Judith Anna Roberts (born December 1, 1934) is an American actress, best known for her roles as Mary Shaw in James Wan's horror film Dead Silence (2007), and as Taslitz, one of  "The Golden Girls", in the Netflix comedy-drama series Orange Is the New Black.

Acting career
Her first film role was 1977 in Eraserhead. In the following years she appeared in a few other small roles in films and TV series, including Law & Order and Law & Order: Criminal Intent. Her most notable role was Mary Shaw in James Wan's horror film Dead Silence in 2007. That same year, Roberts collaborated with Wan again in his film Death Sentence, playing Judge Shaw.
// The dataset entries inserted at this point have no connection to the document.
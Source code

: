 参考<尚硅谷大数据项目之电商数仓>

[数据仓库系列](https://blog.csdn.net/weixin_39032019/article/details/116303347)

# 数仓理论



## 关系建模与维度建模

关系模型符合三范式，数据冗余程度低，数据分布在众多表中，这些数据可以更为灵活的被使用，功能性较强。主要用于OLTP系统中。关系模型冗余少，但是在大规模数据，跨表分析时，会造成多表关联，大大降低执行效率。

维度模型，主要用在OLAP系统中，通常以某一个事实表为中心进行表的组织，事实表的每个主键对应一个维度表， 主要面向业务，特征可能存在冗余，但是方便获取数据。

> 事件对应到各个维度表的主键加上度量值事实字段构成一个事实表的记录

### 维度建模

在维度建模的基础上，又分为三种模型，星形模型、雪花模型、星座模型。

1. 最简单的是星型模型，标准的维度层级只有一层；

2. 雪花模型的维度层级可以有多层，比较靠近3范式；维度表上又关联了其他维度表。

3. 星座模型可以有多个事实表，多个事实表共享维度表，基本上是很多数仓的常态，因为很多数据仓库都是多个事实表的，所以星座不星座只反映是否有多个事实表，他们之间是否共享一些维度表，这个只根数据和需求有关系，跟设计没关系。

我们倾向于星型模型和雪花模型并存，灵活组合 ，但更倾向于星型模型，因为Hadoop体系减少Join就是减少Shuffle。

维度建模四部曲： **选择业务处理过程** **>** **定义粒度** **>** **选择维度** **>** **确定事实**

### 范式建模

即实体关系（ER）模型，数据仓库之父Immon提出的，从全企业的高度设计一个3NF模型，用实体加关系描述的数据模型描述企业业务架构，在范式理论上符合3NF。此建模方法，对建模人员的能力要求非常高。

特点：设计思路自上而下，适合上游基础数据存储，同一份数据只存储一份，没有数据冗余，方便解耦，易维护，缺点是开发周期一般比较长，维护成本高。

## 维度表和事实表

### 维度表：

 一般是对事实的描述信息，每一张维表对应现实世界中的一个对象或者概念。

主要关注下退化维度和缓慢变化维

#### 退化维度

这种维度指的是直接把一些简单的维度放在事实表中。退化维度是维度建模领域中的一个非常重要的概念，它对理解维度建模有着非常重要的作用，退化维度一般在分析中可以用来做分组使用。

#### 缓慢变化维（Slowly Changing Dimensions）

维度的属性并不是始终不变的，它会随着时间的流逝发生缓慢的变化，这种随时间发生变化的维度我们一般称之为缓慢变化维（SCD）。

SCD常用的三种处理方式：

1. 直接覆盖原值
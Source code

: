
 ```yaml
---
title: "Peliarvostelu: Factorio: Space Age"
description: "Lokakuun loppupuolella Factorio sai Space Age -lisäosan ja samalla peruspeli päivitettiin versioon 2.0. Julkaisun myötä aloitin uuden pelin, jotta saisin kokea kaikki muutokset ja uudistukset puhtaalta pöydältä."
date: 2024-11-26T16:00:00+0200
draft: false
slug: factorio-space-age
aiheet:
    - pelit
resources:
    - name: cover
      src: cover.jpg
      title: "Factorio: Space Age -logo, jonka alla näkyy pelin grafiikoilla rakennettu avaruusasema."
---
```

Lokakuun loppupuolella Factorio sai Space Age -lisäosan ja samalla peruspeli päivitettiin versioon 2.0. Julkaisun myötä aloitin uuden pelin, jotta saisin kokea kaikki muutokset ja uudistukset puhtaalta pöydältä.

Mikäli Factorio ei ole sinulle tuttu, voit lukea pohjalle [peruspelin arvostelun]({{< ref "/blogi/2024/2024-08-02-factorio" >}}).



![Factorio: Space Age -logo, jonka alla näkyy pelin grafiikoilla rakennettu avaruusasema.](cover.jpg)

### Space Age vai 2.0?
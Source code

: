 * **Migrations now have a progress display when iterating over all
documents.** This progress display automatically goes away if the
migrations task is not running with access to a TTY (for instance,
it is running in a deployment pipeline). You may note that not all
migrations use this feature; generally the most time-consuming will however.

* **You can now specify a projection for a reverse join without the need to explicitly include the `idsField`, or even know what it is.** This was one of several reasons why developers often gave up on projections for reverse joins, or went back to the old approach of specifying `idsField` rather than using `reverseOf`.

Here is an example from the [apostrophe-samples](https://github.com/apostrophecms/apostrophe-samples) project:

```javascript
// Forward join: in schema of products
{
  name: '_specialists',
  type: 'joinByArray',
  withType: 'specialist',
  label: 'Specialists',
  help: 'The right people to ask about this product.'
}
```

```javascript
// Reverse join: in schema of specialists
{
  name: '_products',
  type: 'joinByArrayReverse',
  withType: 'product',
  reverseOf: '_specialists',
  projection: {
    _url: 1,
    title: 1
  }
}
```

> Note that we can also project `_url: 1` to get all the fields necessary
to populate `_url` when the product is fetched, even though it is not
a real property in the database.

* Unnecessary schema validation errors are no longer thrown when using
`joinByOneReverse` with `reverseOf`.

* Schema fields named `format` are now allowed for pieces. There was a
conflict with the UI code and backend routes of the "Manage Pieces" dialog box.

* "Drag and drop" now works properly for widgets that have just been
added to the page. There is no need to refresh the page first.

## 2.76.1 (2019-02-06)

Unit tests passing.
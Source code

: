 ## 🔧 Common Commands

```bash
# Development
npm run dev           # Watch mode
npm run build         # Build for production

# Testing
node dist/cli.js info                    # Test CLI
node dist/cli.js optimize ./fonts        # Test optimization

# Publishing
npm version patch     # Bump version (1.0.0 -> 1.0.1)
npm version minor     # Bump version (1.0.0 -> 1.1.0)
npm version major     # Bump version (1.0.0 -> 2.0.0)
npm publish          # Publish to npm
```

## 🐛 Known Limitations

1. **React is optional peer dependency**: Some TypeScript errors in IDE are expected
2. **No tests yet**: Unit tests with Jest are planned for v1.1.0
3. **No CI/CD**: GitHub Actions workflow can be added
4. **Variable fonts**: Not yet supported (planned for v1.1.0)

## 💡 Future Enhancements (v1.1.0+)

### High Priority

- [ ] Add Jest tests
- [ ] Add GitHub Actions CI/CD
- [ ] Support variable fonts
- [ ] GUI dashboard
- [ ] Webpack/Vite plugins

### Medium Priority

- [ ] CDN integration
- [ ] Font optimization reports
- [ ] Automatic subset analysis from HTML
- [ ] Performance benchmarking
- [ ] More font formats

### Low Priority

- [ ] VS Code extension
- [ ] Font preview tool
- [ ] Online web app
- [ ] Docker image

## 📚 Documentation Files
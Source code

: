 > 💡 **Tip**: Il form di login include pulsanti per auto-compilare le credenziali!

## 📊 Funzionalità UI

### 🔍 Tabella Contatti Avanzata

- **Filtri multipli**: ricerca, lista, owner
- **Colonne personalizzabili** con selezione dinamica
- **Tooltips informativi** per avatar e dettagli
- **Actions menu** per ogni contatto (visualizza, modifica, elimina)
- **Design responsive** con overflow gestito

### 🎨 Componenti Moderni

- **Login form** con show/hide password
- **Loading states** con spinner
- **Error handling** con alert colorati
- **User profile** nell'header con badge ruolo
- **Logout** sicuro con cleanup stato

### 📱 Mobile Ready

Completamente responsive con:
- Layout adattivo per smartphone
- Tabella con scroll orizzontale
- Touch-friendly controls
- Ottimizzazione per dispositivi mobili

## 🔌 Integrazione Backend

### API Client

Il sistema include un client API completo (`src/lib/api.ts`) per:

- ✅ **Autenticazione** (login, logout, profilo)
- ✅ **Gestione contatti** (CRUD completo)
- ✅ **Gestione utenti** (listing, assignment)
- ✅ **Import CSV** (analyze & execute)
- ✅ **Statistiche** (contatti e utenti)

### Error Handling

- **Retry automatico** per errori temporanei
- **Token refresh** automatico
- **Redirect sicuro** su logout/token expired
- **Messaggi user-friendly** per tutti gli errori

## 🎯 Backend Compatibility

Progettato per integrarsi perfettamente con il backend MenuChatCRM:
In 2013, Roberts appeared in Justin Timberlake's music video for "Mirrors". In 2014, she had the recurring role in the Netflix comedy-drama series Orange Is the New Black. Along with the cast, Roberts received the Screen Actors Guild Award for Outstanding Performance by an Ensemble in a Comedy Series. In 2015, she performed on Broadway in the play Airline Highway.

Personal life 
Roberts was married to actor Pernell Roberts from 1962 to 1971.

Filmography

References

External links

 

1934 births
Living people
American film actresses
Actresses from New York City
American television actresses
20th-century American actresses
21st-century American actresses
Place of birth missing (living people)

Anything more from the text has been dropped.